Pese a la enorme cantidad de estudios sobre la cuestión, la expresión «sector informal» todavía se presta a diferentes interpretaciones. Por ejemplo, fuera de la OIT se utiliza cada vez más para describir un proceso de informalización general de la economía moderna que está teniendo lugar tanto en los países en desarrollo como en los países industrializados, y que entraña el aumento del trabajo ocasional, a tiempo parcial y en régimen de subcontratación y otras formas de trabajo precario que desempeñan los trabajadores para empresas que operan en el sector formal de la economía.

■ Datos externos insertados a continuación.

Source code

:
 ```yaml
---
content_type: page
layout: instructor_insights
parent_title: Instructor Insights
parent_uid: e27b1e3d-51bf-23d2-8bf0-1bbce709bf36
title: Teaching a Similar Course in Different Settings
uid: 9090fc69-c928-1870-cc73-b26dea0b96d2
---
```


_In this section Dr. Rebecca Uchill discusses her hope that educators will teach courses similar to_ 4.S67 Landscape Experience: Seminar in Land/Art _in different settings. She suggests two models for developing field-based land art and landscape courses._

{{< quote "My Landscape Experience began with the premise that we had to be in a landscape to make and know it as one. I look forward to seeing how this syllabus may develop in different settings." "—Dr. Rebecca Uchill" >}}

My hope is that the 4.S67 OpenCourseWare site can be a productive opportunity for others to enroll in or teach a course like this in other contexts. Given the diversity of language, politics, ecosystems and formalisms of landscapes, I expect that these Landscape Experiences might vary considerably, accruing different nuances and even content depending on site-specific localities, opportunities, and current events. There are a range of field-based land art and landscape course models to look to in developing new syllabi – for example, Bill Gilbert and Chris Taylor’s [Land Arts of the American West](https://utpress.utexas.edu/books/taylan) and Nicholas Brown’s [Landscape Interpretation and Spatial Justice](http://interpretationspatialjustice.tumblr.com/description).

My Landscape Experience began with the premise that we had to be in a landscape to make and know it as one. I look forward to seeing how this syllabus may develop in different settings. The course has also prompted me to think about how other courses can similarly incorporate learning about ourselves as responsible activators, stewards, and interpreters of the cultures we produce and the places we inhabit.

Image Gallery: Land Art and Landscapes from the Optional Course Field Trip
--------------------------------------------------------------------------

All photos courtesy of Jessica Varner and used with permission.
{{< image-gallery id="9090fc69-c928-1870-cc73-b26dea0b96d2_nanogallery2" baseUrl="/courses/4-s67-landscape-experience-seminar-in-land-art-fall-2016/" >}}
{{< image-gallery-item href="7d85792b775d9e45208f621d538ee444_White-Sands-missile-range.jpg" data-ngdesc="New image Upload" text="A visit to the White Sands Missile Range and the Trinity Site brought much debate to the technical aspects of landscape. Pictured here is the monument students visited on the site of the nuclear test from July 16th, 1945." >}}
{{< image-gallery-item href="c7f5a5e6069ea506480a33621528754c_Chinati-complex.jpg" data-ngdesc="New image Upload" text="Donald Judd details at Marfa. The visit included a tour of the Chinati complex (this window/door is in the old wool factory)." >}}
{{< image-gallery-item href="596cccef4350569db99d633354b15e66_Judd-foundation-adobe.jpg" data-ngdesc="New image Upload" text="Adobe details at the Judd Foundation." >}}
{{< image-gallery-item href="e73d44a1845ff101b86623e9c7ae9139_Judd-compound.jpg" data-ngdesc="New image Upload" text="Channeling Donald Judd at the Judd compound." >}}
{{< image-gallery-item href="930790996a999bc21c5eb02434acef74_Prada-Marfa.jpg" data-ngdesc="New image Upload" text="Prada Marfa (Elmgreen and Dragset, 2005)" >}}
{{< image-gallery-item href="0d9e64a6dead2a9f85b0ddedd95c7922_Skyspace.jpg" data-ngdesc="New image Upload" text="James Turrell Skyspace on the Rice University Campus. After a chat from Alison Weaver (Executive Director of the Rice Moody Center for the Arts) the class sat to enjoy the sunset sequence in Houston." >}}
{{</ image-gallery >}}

Sin embargo, a efectos del presente documento, el término «sector informal» se refiere al fenómeno tal como lo define la OIT en la citada Memoria del Director General, de 1991. Por consiguiente, el presente documento se centra esencialmente en los países en desarrollo, pero ha de admitirse desde el principio que la expansión del sector informal de la economía y la «informalización» del trabajo en los países industriales son acontecimientos conexos. Las actividades del sector informal están adquiriendo importancia en muchos países industrializados, y aparecen «zonas grises» propias del sector informal en medio del sector formal de la economía.